# Gun deaths/ownership per capita

I recently saw this image on a left-leaning political YouTube channel, and it seemed like it would be a fun thing to verify, since it seems to play into the anti-firearm narrative of the left, as there is an apparent correlation between gun ownership in general and gun deaths from all causes.

![chart](inspo.jpg)

I have pulled population/demographic data, gun ownership data, and gun fatality data to see if my results look similar. I will also color each dot by the winner of the presidential election of that state in the 2020 election.

Sources are as follows:
- [Gun fatalities (CDC)](https://www.cdc.gov/nchs/pressroom/sosmap/firearm_mortality/firearm.htm)
- [Population per state 2020 (US Census)](https://data.census.gov/cedsci/table?q=population%20by%20state&tid=DECENNIALPL2020.P1)
- [Gun ownership rates (World Population Review)](https://worldpopulationreview.com/state-rankings/gun-ownership-by-state)
- [2020 Presidential Election results](https://www.cookpolitical.com/2020-national-popular-vote-tracker)

So we are going to do some light analysis to see if we the above chart is roughly accurate. 

In [None]:
import pandas as pd
import numpy as np
import seaborn as sns
import matplotlib.pyplot as plt
import matplotlib.ticker as mtick
sns.set()

## Election Result Data

In [None]:
election_results = pd.read_csv("election-results.csv")
election_results.head()

We only need which party won, so while this data is interesting, we will drop the vast majority of it.

In [None]:
cols = ["state", "stateid", "called"]
election_results = election_results[cols]

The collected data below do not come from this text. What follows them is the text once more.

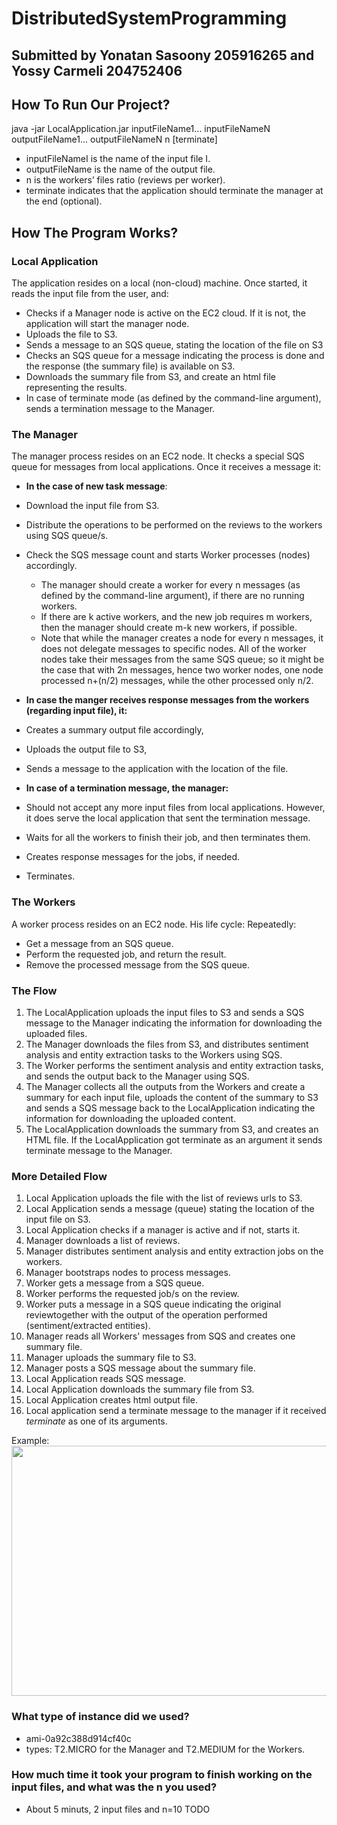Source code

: # DistributedSystemProgramming

## Submitted by Yonatan Sasoony 205916265 and Yossy Carmeli 204752406

## How To Run Our Project?
java -jar LocalApplication.jar inputFileName1... inputFileNameN outputFileName1... outputFileNameN n [terminate]
- inputFileNameI is the name of the input file I.
- outputFileName is the name of the output file.
- n is the workers’ files ratio (reviews per worker).
- terminate indicates that the application should terminate the manager at the end (optional).

## How The Program Works?

### Local Application
The application resides on a local (non-cloud) machine. Once started, it reads the input file from the user, and:
- Checks if a Manager node is active on the EC2 cloud. If it is not, the application will start the manager node.
- Uploads the file to S3.
- Sends a message to an SQS queue, stating the location of the file on S3
- Checks an SQS queue for a message indicating the process is done and the response (the summary file) is available on S3.
- Downloads the summary file from S3, and create an html file representing the results.
- In case of terminate mode (as defined by the command-line argument), sends a termination message to the Manager.

### The Manager
The manager process resides on an EC2 node. It checks a special SQS queue for messages from local applications. Once it receives a message it:
- **In the case of new task message**:
- Download the input file from S3.
- Distribute the operations to be performed on the reviews to the workers using SQS queue/s.
- Check the SQS message count and starts Worker processes (nodes) accordingly.
    - The manager should create a worker for every n messages (as defined by the command-line argument), if there are no running workers.
    - If there are k active workers, and the new job requires m workers, then the manager should create m-k new workers, if possible.
    - Note that while the manager creates a node for every n messages, it does not delegate messages to specific nodes. All of the worker nodes take their messages from the same SQS queue; so it might be the case that with 2n messages, hence two worker nodes, one node processed n+(n/2) messages, while the other processed only n/2.

- **In case the manger receives response messages from the workers (regarding input file), it:**
- Creates a summary output file accordingly,
- Uploads the output file to S3,
- Sends a message to the application with the location of the file.
- **In case of a termination message, the manager:**
- Should not accept any more input files from local applications. However, it does serve the local application that sent the termination message.
- Waits for all the workers to finish their job, and then terminates them.
- Creates response messages for the jobs, if needed.
- Terminates.

### The Workers
A worker process resides on an EC2 node. His life cycle:
Repeatedly:
- Get a message from an SQS queue.
- Perform the requested job, and return the result.
- Remove the processed message from the SQS queue.

### The Flow
1. The LocalApplication uploads the input files to S3 and sends a SQS message to the Manager indicating the information for downloading the uploaded files.
2. The Manager downloads the files from S3, and distributes sentiment analysis and entity extraction tasks to the Workers using SQS.
3. The Worker performs the sentiment analysis and entity extraction tasks, and sends the output back to the Manager using SQS.
4. The Manager collects all the outputs from the Workers and create a summary for each input file, uploads the content of the summary to S3 and sends a SQS message back to the LocalApplication indicating the information for downloading the uploaded content.
5. The LocalApplication downloads the summary from S3, and creates an HTML file. If the LocalApplication got terminate as an argument it sends terminate message to the Manager.

### More Detailed Flow
1. Local Application uploads the file with the list of reviews urls to S3.
2. Local Application sends a message (queue) stating the location of the input file on S3.
3. Local Application checks if a manager is active and if not, starts it.
4. Manager downloads a list of reviews.
5. Manager distributes sentiment analysis and entity extraction jobs on the workers.
6. Manager bootstraps nodes to process messages.
7. Worker gets a message from a SQS queue.
8. Worker performs the requested job/s on the review.
9. Worker puts a message in a SQS queue indicating the original reviewtogether with the output of the operation performed (sentiment/extracted entities).
10. Manager reads all Workers' messages from SQS and creates one summary file.
11. Manager uploads the summary file to S3.
12. Manager posts a SQS message about the summary file.
13. Local Application reads SQS message.
14. Local Application downloads the summary file from S3.
15. Local Application creates html output file.
16. Local application send a terminate message to the manager if it received <i>terminate</i> as one of its arguments.

Example:
<img src="https://user-images.githubusercontent.com/62992694/115233931-2ca5fb00-a121-11eb-9fe8-97913a2deec3.jpeg" width="800" height="400" />

### What type of instance did we used?
- ami-0a92c388d914cf40c
- types: T2.MICRO for the Manager and T2.MEDIUM for the Workers.

### How much time it took your program to finish working on the input files, and what was the n you used?
- About 5 minuts, 2 input files and n=10 TODO
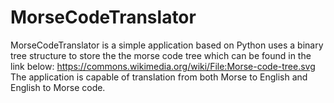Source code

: # MorseCodeTranslator
MorseCodeTranslator is a simple application based on Python uses a binary tree structure to store the the morse code tree which can be found in the link below:
https://commons.wikimedia.org/wiki/File:Morse-code-tree.svg 
The application is capable of translation from both Morse to English and English to Morse code.
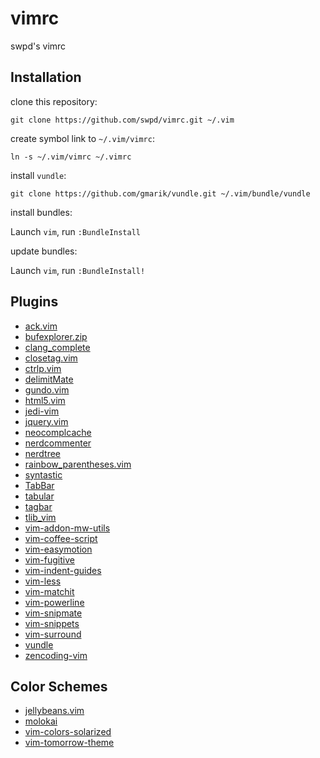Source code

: vimrc
=====

swpd's vimrc

## Installation ##
clone this repository:

    git clone https://github.com/swpd/vimrc.git ~/.vim

create symbol link to `~/.vim/vimrc`:

    ln -s ~/.vim/vimrc ~/.vimrc

install `vundle`:

    git clone https://github.com/gmarik/vundle.git ~/.vim/bundle/vundle

install bundles:

Launch `vim`, run `:BundleInstall`

update bundles:

Launch `vim`, run `:BundleInstall!`

## Plugins ##
* [ack.vim](https://github.com/mileszs/ack.vim)
* [bufexplorer.zip](https://github.com/vim-scripts/bufexplorer.zip)
* [clang\_complete](https://github.com/Rip-Rip/clang\_complete)
* [closetag.vim](https://github.com/vim-scripts/closetag.vim)
* [ctrlp.vim](https://github.com/kien/ctrlp.vim)
* [delimitMate](https://github.com/Raimondi/delimitMate)
* [gundo.vim](https://github.com/sjl/gundo.vim)
* [html5.vim](https://github.com/othree/html5.vim)
* [jedi-vim](https://github.com/davidhalter/jedi-vim)
* [jquery.vim](https://github.com/nono/jquery.vim)
* [neocomplcache](https://github.com/Shougo/neocomplcache)
* [nerdcommenter](https://github.com/scrooloose/nerdcommenter)
* [nerdtree](https://github.com/scrooloose/nerdtree)
* [rainbow\_parentheses.vim](https://github.com/kien/rainbow\_parentheses.vim)
* [syntastic](https://github.com/scrooloose/syntastic)
* [TabBar](https://github.com/humiaozuzu/TabBar)
* [tabular](https://github.com/godlygeek/tabular)
* [tagbar](https://github.com/majutsushi/tagbar)
* [tlib\_vim](https://github.com/tomtom/tlib\_vim)
* [vim-addon-mw-utils](https://github.com/MarcWeber/vim-addon-mw-utils)
* [vim-coffee-script](https://github.com/kchmck/vim-coffee-script)
* [vim-easymotion](https://github.com/Lokaltog/vim-easymotion)
* [vim-fugitive](https://github.com/tpope/vim-fugitive)
* [vim-indent-guides](https://github.com/nathanaelkane/vim-indent-guides)
* [vim-less](https://github.com/groenewege/vim-less)
* [vim-matchit](https://github.com/tsaleh/vim-matchit)
* [vim-powerline](https://github.com/Lokaltog/vim-powerline)
* [vim-snipmate](https://github.com/garbas/vim-snipmate)
* [vim-snippets](https://github.com/honza/vim-snippets)
* [vim-surround](https://github.com/tpope/vim-surround)
* [vundle](https://github.com/gmarik/vundle)
* [zencoding-vim](https://github.com/mattn/zencoding-vim)

## Color Schemes ##
* [jellybeans.vim](https://github.com/nanotech/jellybeans.vim)
* [molokai](https://github.com/tomasr/molokai)
* [vim-colors-solarized](https://github.com/altercation/vim-colors-solarized)
* [vim-tomorrow-theme](https://github.com/chriskempson/vim-tomorrow-theme)
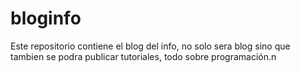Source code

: # bloginfo
Este repositorio contiene el blog del info,  no solo sera blog sino que tambien se podra publicar tutoriales, todo sobre programación.n
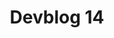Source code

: ---
slug: 14
title: Devblog 14
description: Hear that rumbling noise? Nope, the washing machine isn't on the blink again, it's an all-new, all-pulsating Scrap Mechanic Devblog - and it's coming right for you!
image: images/devblog/14/title.png
toc_max_heading_level: 4
authors: kacper
---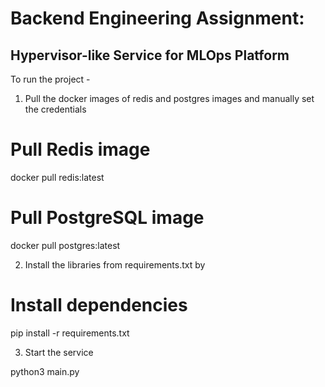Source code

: # Backend Engineering Assignment:

## Hypervisor-like Service for MLOps Platform

To run the project -

1) Pull the docker images of redis and postgres images and manually set the credentials 

# Pull Redis image
docker pull redis:latest

# Pull PostgreSQL image
docker pull postgres:latest

2) Install the libraries from requirements.txt by

# Install dependencies
pip install -r requirements.txt


3) Start the service

python3 main.py
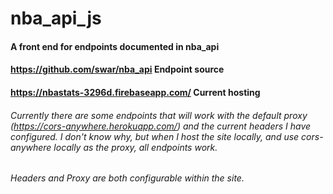 # nba_api_js 
#### A front end for endpoints documented in nba_api
#### https://github.com/swar/nba_api Endpoint source
#### https://nbastats-3296d.firebaseapp.com/ Current hosting

###### Currently there are some endpoints that will work with the default proxy (https://cors-anywhere.herokuapp.com/) and the current headers I have configured.  I don't know why, but when I host the site locally, and use cors-anywhere locally as the proxy, all endpoints work.
###### Headers and Proxy are both configurable within the site.
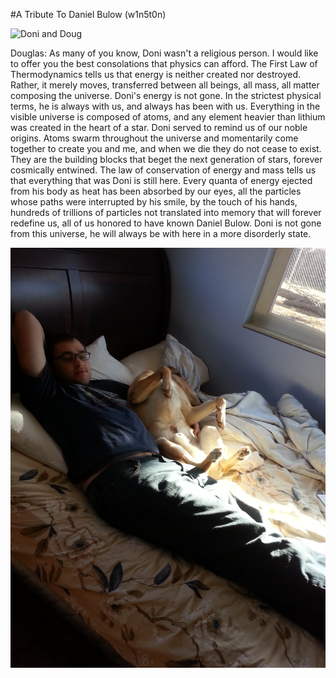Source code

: #A Tribute To Daniel Bulow (w1n5t0n)

![Doni and Doug](/img/w1n5t0n_and_doug.jpg)

Douglas: As many of you know, Doni wasn't a religious person. I would like to offer you the best consolations that physics can afford. The First Law of Thermodynamics tells us that energy is neither created nor destroyed. Rather, it merely moves, transferred between all beings, all mass, all matter composing the universe. Doni's energy is not gone. In the strictest physical terms, he is always with us, and always has been with us.
Everything in the visible universe is composed of atoms, and any element heavier than lithium was created in the heart of a star. Doni served to remind us of our noble origins. Atoms swarm throughout the universe and momentarily come together to create you and me, and when we die they do not cease to exist. They are the building blocks that beget the next generation of stars, forever cosmically entwined.
The law of conservation of energy and mass tells us that everything that was Doni is still here. Every quanta of energy ejected from his body as heat has been absorbed by our eyes, all the particles whose paths were interrupted by his smile, by the touch of his hands, hundreds of trillions of particles not translated into memory that will forever redefine us, all of us honored to have known Daniel Bulow. Doni is not gone from this universe, he will always be with here in a more disorderly state.

![Doni and Rusty](/img/w1n5t0n_and_rusty.jpg)

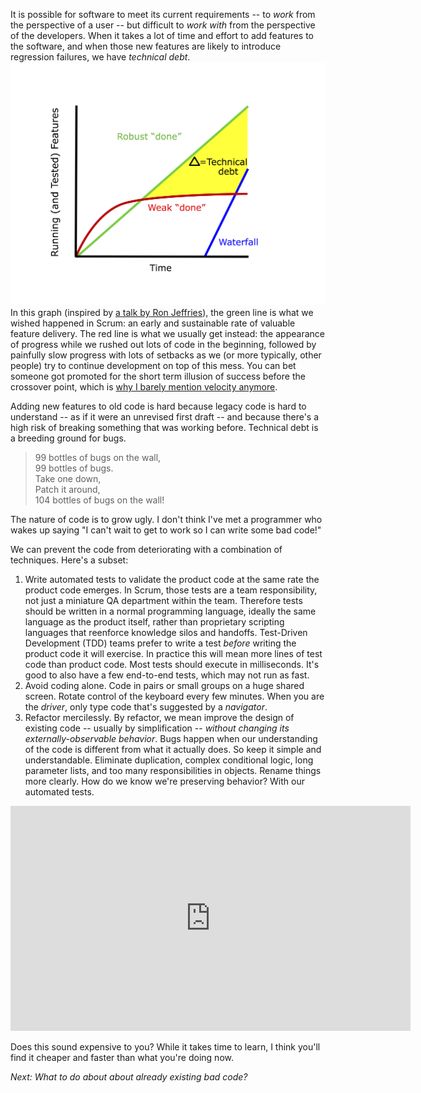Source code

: It is possible for software to meet its current requirements -- to *work* from the perspective of a user -- but difficult to *work with* from the perspective of the developers.  When it takes a lot of time and effort to add features to the software, and when those new features are likely to introduce regression failures, we have *technical debt*.
![Running Tested Features Graph](/assets/images/running-tested-features-graph.png)
In this graph (inspired by [a talk by Ron Jeffries](https://www.infoq.com/interviews/jeffries-running-tested-features)), the green line is what we wished happened in Scrum: an early and sustainable rate of valuable feature delivery. The red line is what we usually get instead: the appearance of progress while we rushed out lots of code in the beginning, followed by painfully slow progress with lots of setbacks as we (or more typically, other people) try to continue development on top of this mess. You can bet someone got promoted for the short term illusion of success before the crossover point, which is [why I barely mention velocity anymore](/why-i-barely-mention-velocity-anymore).

Adding new features to old code is hard because legacy code is hard to understand -- as if it were an unrevised first draft -- and because there's a high risk of breaking something that was working before. Technical debt is a breeding ground for bugs.

> 99 bottles of bugs on the wall,  
> 99 bottles of bugs.  
> Take one down,  
> Patch it around,  
> 104 bottles of bugs on the wall!

The nature of code is to grow ugly. I don't think I've met a programmer who wakes up saying "I can't wait to get to work so I can write some bad code!" 

We can prevent the code from deteriorating with a combination of techniques. Here's a subset:

1. Write automated tests to validate the product code at the same rate the product code emerges.  In Scrum, those tests are a team responsibility, not just a miniature QA department within the team.  Therefore tests should be written in a normal programming language, ideally the same language as the product itself, rather than proprietary scripting languages that reenforce knowledge silos and handoffs. Test-Driven Development (TDD) teams prefer to write a test *before* writing the product code it will exercise. In practice this will mean more lines of test code than product code. Most tests should execute in milliseconds. It's good to also have a few end-to-end tests, which may not run as fast.
1. Avoid coding alone. Code in pairs or small groups on a huge shared screen. Rotate control of the keyboard every few minutes. When you are the *driver*, only type code that's suggested by a *navigator*.
1. Refactor mercilessly. By refactor, we mean improve the design of existing code -- usually by simplification -- *without changing its externally-observable behavior*. Bugs happen when our understanding of the code is different from what it actually does.  So keep it simple and understandable. Eliminate duplication, complex conditional logic, long parameter lists, and too many responsibilities in objects. Rename things more clearly. How do we know we're preserving behavior? With our automated tests.

<iframe width="640" height="360" src="https://www.youtube-nocookie.com/embed/p_pvslS4gEI?controls=0&amp;showinfo=0" frameborder="0" allowfullscreen></iframe>

Does this sound expensive to you? While it takes time to learn, I think you'll find it cheaper and faster than what you're doing now.

*Next: What to do about about already existing bad code?*
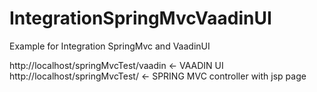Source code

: # IntegrationSpringMvcVaadinUI
Example for Integration SpringMvc and VaadinUI

http://localhost/springMvcTest/vaadin <- VAADIN UI<br>
http://localhost/springMvcTest/       <- SPRING MVC controller with jsp page<br>
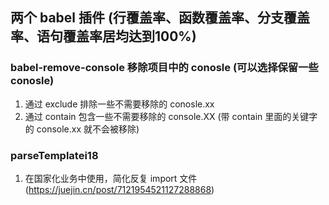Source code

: ## 两个 babel 插件 (行覆盖率、函数覆盖率、分支覆盖率、语句覆盖率居均达到100%)

### babel-remove-console 移除项目中的 conosle (可以选择保留一些 conosle) 
 1. 通过 exclude 排除一些不需要移除的 conosle.xx  
 2. 通过 contain 包含一些不需要移除的 console.XX (带 contain 里面的关键字的 console.xx 就不会被移除)

### parseTemplatei18 
1.  在国家化业务中使用，简化反复 import 文件 (https://juejin.cn/post/7121954521127288868)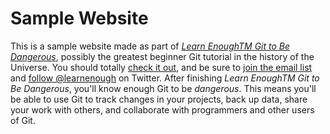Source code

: # Sample Website

This is a sample website made as part of
[*Learn EnoughTM Git to Be Dangerous*](http://learnenough.com/git-tutorial),
possibly the greatest beginner Git tutorial in the history of the Universe.
You should totally [check it out](http://learnenough.com/git-tutorial),
and be sure to [join the email list](http://learnenough.com/#email_list) and
[follow @learnenough](http://twitter.com/learnenough) on Twitter.
After finishing *Learn EnoughTM Git to Be Dangerous*, you'll know enough Git to be
*dangerous*. This means         you'll be able to use Git to track changes in your projects,
back up data, share your work with others, and collaborate with programmers and
other users of Git.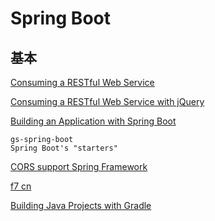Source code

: # Spring Boot



## 基本

[Consuming a RESTful Web Service](https://spring.io/guides/gs/consuming-rest/)

[Consuming a RESTful Web Service with jQuery](https://spring.io/guides/gs/consuming-rest-jquery/)

[Building an Application with Spring Boot](https://spring.io/guides/gs/spring-boot/#initial)

    gs-spring-boot
    Spring Boot's "starters"

[CORS support  Spring Framework ](https://spring.io/blog/2015/06/08/cors-support-in-spring-framework)

[f7 cn](http://docs.framework7.cn/Index/list_view.html)

[Building Java Projects with Gradle](https://spring.io/guides/gs/gradle/)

# rename stateid column for ease of joining
election_results.rename(columns = {"stateid": "state_id"}, inplace=True)
election_results.head()

Maine and Nebraska split their electors, so we will color them gray in the final plot. That in mind, we will remove their split electors for ease of use with the rest of the data, which is totalled by state. Additionally, since we don't have DC in our gun ownership data, we will have to drop it from here as well.

In [None]:
is_split = election_results["state_id"].str.len() > 2
is_dc = election_results["state_id"] == "DC"
election_results = election_results[~is_split & ~is_dc]
election_results.shape

## Simplifying population data

In [None]:
population = pd.read_csv("state-population.csv")
population.head()

In [None]:
population = population.iloc[0].reset_index()
population.columns = ["state", "population"]
population = population[1:]
population.sample(5)

The population column contains commas, which mean's it's currently a column of strings. If we are going to plot it, it needs to be integers, so we can fix that.

In [None]:
population["population"] = population["population"].str.replace(",", "").astype(np.int64)
population.info()

In [None]:
population.shape

Too many rows means DC and Puerto Rico are still here. Since they aren't in our ownership data, we will have to drop them.

In [None]:
to_drop = population["state"].isin(["District of Columbia", "Puerto Rico"])
population = population[~to_drop]
population.shape

## Gun Ownership Data

In [None]:
gun_ownership = pd.read_csv("gun-ownership.csv")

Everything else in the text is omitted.